Opalescence by Judith Skillman"In Opalescence, Judith Skillman blends the two arts of poetry writing and stained-glass making into a powerful and highly original book. As the stained glass artisan, for her art, endures the injuries that heat and the cutting edges of glass and metal can inflict, so Skillman endures the pain of exploring the obscure recesses of her personal past within a web of historical, mythical, and biblical allusions that weave through the book holding it together as the web of lead cames weaves through and holds together a piece of stained glass. In these poems, she shores the fragments of memory and emotion against the sure oblivion of the future, just as the stained glass artisan assembles a luminous mosaic from an apparent chaos of glass shards. In Opalescence, Skillman lets us see through her to ourselves, not as through a glass darkly, but with glorious light."--Stephen Meats, The Midwest Quarterly

"In Opalescence, Judith Skillman brings the light that shimmers through stained glass to poetry of the human and natural world. The poems in this book are themselves like marvels of stained glass in their nuances of color, the juxtapositions of feeling and image into all their potentials, in how each poem reflects, refracts, and enhances the others."--Joan Swift

"Skillman's poems move out from their opening point meditatively and delicately to embrace distant sights, memories of the past, other countries, and also mythologies and similarities...Skillman's poems are created by following where an initial sensed quality leads; and all of the world, from objects to envisionings, is spun together by qualities similar and different."--Small Press Book Review

A review of Opalescence in the Pebble Lake Review
(.pdf file will open in a new window)

Latticework

A seam ripper, scissors and needles, June 27, 2004

Latticework by Judith SkillmanA seam ripper, scissors and needles are not the usual writing tools for poetry. These pointed instruments appear in this collection of poems to sculpt poetry that is tough and tender, ripping fragments from household tasks of repair and creation written with a personal knowledge of working from home. These fragments from daily life equal the poetry of surprise.

Latticework is written in a collaboration with artist, Erika Carter of WA, a visual poet/quiltmaker who uses fabric and textile processes as her medium. Judith Skillman, who has previously published other poems, won awards and fellowships, takes this collaborative opportunity to visit themes of transformation. In particular, the poem "House of Moon" evolves like a color field painting, a nightscape which lulls you with colors and images, then suddenly dissolves into an unexpected visual revelation. It could be a scene from film noire about loss and change.
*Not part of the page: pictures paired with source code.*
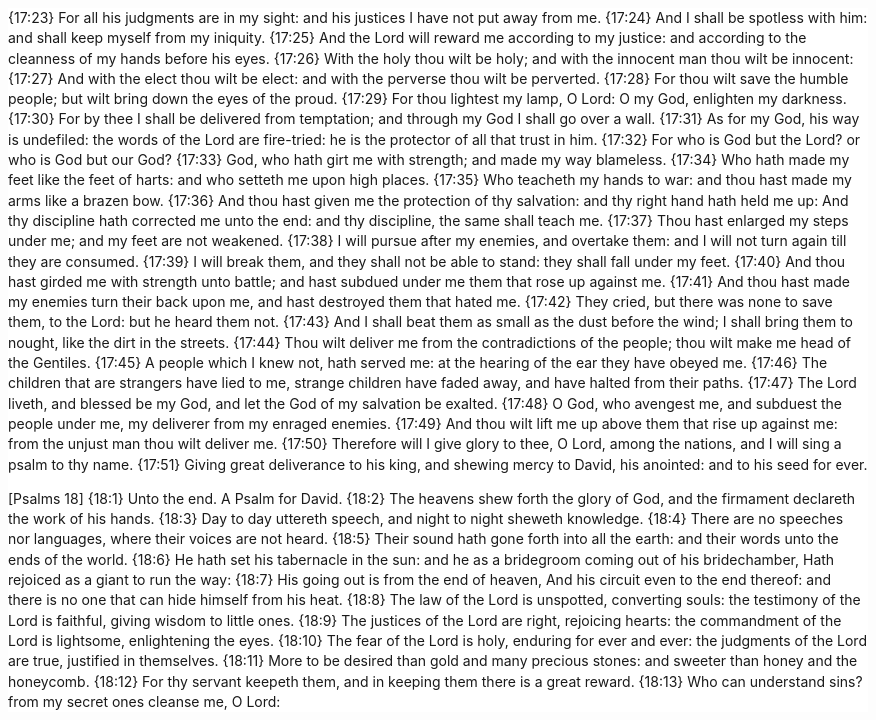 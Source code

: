 {17:23} For all his judgments are in my sight: and his justices I have not put away from me.
{17:24} And I shall be spotless with him: and shall keep myself from my iniquity.
{17:25} And the Lord will reward me according to my justice: and according to the cleanness of my hands before his eyes.
{17:26} With the holy thou wilt be holy; and with the innocent man thou wilt be innocent:
{17:27} And with the elect thou wilt be elect: and with the perverse thou wilt be perverted.
{17:28} For thou wilt save the humble people; but wilt bring down the eyes of the proud.
{17:29} For thou lightest my lamp, O Lord: O my God, enlighten my darkness.
{17:30} For by thee I shall be delivered from temptation; and through my God I shall go over a wall.
{17:31} As for my God, his way is undefiled: the words of the Lord are fire-tried: he is the protector of all that trust in him.
{17:32} For who is God but the Lord? or who is God but our God?
{17:33} God, who hath girt me with strength; and made my way blameless.
{17:34} Who hath made my feet like the feet of harts: and who setteth me upon high places.
{17:35} Who teacheth my hands to war: and thou hast made my arms like a brazen bow.
{17:36} And thou hast given me the protection of thy salvation: and thy right hand hath held me up: And thy discipline hath corrected me unto the end: and thy discipline, the same shall teach me.
{17:37} Thou hast enlarged my steps under me; and my feet are not weakened.
{17:38} I will pursue after my enemies, and overtake them: and I will not turn again till they are consumed.
{17:39} I will break them, and they shall not be able to stand: they shall fall under my feet.
{17:40} And thou hast girded me with strength unto battle; and hast subdued under me them that rose up against me.
{17:41} And thou hast made my enemies turn their back upon me, and hast destroyed them that hated me.
{17:42} They cried, but there was none to save them, to the Lord: but he heard them not.
{17:43} And I shall beat them as small as the dust before the wind; I shall bring them to nought, like the dirt in the streets.
{17:44} Thou wilt deliver me from the contradictions of the people; thou wilt make me head of the Gentiles.
{17:45} A people which I knew not, hath served me: at the hearing of the ear they have obeyed me.
{17:46} The children that are strangers have lied to me, strange children have faded away, and have halted from their paths.
{17:47} The Lord liveth, and blessed be my God, and let the God of my salvation be exalted.
{17:48} O God, who avengest me, and subduest the people under me, my deliverer from my enraged enemies.
{17:49} And thou wilt lift me up above them that rise up against me: from the unjust man thou wilt deliver me.
{17:50} Therefore will I give glory to thee, O Lord, among the nations, and I will sing a psalm to thy name.
{17:51} Giving great deliverance to his king, and shewing mercy to David, his anointed: and to his seed for ever.

[Psalms 18]
{18:1} Unto the end. A Psalm for David.
{18:2} The heavens shew forth the glory of God, and the firmament declareth the work of his hands.
{18:3} Day to day uttereth speech, and night to night sheweth knowledge.
{18:4} There are no speeches nor languages, where their voices are not heard.
{18:5} Their sound hath gone forth into all the earth: and their words unto the ends of the world.
{18:6} He hath set his tabernacle in the sun: and he as a bridegroom coming out of his bridechamber, Hath rejoiced as a giant to run the way:
{18:7} His going out is from the end of heaven, And his circuit even to the end thereof: and there is no one that can hide himself from his heat.
{18:8} The law of the Lord is unspotted, converting souls: the testimony of the Lord is faithful, giving wisdom to little ones.
{18:9} The justices of the Lord are right, rejoicing hearts: the commandment of the Lord is lightsome, enlightening the eyes.
{18:10} The fear of the Lord is holy, enduring for ever and ever: the judgments of the Lord are true, justified in themselves.
{18:11} More to be desired than gold and many precious stones: and sweeter than honey and the honeycomb.
{18:12} For thy servant keepeth them, and in keeping them there is a great reward.
{18:13} Who can understand sins? from my secret ones cleanse me, O Lord:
My first reading of this collection was continuous, much like reading a novel. Days passed and I found myself thinking about the power of a phrase with an image such as "snow is never easy to wear...just another way of aging". Many of Skillman's poems come close to my experience as an artist who works within and from family life trying to find poetry not only in words but also in fabric and paint, scissors and thread.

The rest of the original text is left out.